Energy and Environment
Despite Some Benefits, Dams are an Obsolete Energy Source
They used to be hailed as engineering marvels, as the triumph of mankind’s will and ingenuity over the forces of nature. They were symbols of national pride and strength, and epitomized the age of science and technology. Now they are valued as providers of renewable and clean energy. But dams actually cause environmental problems, and ultimately are not a necessary evil with which we must contend, as there exist alternative and preferable options.
The imposing Hoover Dam was a masterpiece when it opened in 1936. Nothing made a louder statement about the ability of Americans to band together and create something great in the midst of the Great Depression. The dam provided jobs and revenue, as well as power for the energy ravenous cities of Las Vegas and Los Angeles.
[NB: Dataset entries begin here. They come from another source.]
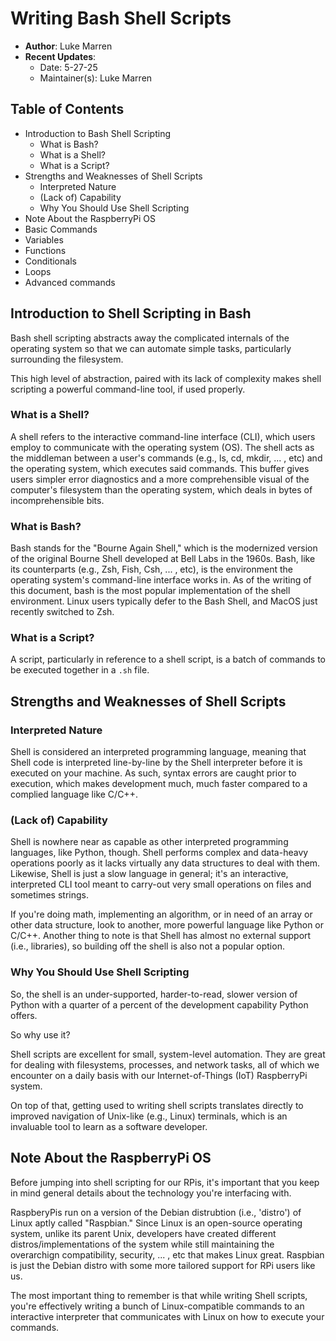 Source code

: # Writing Bash Shell Scripts

- **Author**: Luke Marren
- **Recent Updates**:
  - Date: 5-27-25
  - Maintainer(s): Luke Marren

## Table of Contents

- Introduction to Bash Shell Scripting
  - What is Bash?
  - What is a Shell?
  - What is a Script?
- Strengths and Weaknesses of Shell Scripts
  - Interpreted Nature
  - (Lack of) Capability
  - Why You Should Use Shell Scripting
- Note About the RaspberryPi OS
- Basic Commands
- Variables
- Functions
- Conditionals
- Loops
- Advanced commands

## Introduction to Shell Scripting in Bash

Bash shell scripting abstracts away the complicated internals of the operating system so that we can automate simple tasks, particularly surrounding the filesystem.

This high level of abstraction, paired with its lack of complexity makes shell scripting a powerful command-line tool, if used properly.

### What is a Shell?

A shell refers to the interactive command-line interface (CLI), which users employ to communicate with the operating system (OS). The shell acts as the middleman between a user's commands (e.g., ls, cd, mkdir, ... , etc) and the operating system, which executes said commands. This buffer gives users simpler error diagnostics and a more comprehensible visual of the computer's filesystem than the operating system, which deals in bytes of incomprehensible bits.

### What is Bash?

Bash stands for the "Bourne Again Shell," which is the modernized version of the original Bourne Shell developed at Bell Labs in the 1960s. Bash, like its counterparts (e.g., Zsh, Fish, Csh, ... , etc), is the environment the operating system's command-line interface works in. As of the writing of this document, bash is the most popular implementation of the shell environment. Linux users typically defer to the Bash Shell, and MacOS just recently switched to Zsh.

### What is a Script?

A script, particularly in reference to a shell script, is a batch of commands to be executed together in a `.sh` file.

## Strengths and Weaknesses of Shell Scripts

### Interpreted Nature

Shell is considered an interpreted programming language, meaning that Shell code is interpreted line-by-line by the Shell interpreter before it is executed on your machine. As such, syntax errors are caught prior to execution, which makes development much, much faster compared to a complied language like C/C++.

### (Lack of) Capability

Shell is nowhere near as capable as other interpreted programming languages, like Python, though. Shell performs complex and data-heavy operations poorly as it lacks virtually any data structures to deal with them. Likewise, Shell is just a slow language in general; it's an interactive, interpreted CLI tool meant to carry-out very small operations on files and sometimes strings.

If you're doing math, implementing an algorithm, or in need of an array or other data structure, look to another, more powerful language like Python or C/C++. Another thing to note is that Shell has almost no external support (i.e., libraries), so building off the shell is also not a popular option.

### Why You Should Use Shell Scripting

So, the shell is an under-supported, harder-to-read, slower version of Python with a quarter of a percent of the development capability Python offers.

So why use it?

Shell scripts are excellent for small, system-level automation. They are great for dealing with filesystems, processes, and network tasks, all of which we encounter on a daily basis with our Internet-of-Things (IoT) RaspberryPi system.

On top of that, getting used to writing shell scripts translates directly to improved navigation of Unix-like (e.g., Linux) terminals, which is an invaluable tool to learn as a software developer.

## Note About the RaspberryPi OS

Before jumping into shell scripting for our RPis, it's important that you keep in mind general details about the technology you're interfacing with.

RaspberyPis run on a version of the Debian distrubtion (i.e., 'distro') of Linux aptly called "Raspbian." Since Linux is an open-source operating system, unlike its parent Unix, developers have created different distros/implementations of the system while still maintaining the overarchign compatibility, security, ... , etc that makes Linux great. Raspbian is just the Debian distro with some more tailored support for RPi users like us.

The most important thing to remember is that while writing Shell scripts, you're effectively writing a bunch of Linux-compatible commands to an interactive interpreter that communicates with Linux on how to execute your commands.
All around the world a frenzy of dam construction ensued, as the answer to civilization’s rapidly rising energy demands. Yet time and again they coupled their energy yields with environmental damage, loss of aesthetics, and raised questions as to their overall necessity and usefulness.
A poignant example is the O’Shaughnessy Dam, completed in 1923 within the borders of the already established and protected Yosemite National Park. After the 1906 San Francisco earthquake, the urban water system was severely damaged and residents found themselves hard pressed to procure fresh water. In 1908 the Department of the Interior allowed the city to construct a dam in the Hetch Hetchy Valley, a picturesque portion of the park no doubt home to many forms of wildlife. The battle that ensued, spearheaded by the Sierra Club, ultimately failed and the dam was built. In no time at all, the reservoir that accumulates behind a dam came together, flooding the valley. It is widely believed that the burden of this fight and the pain of its failure sapped John Muir of his energy and will, passing away shortly thereafter.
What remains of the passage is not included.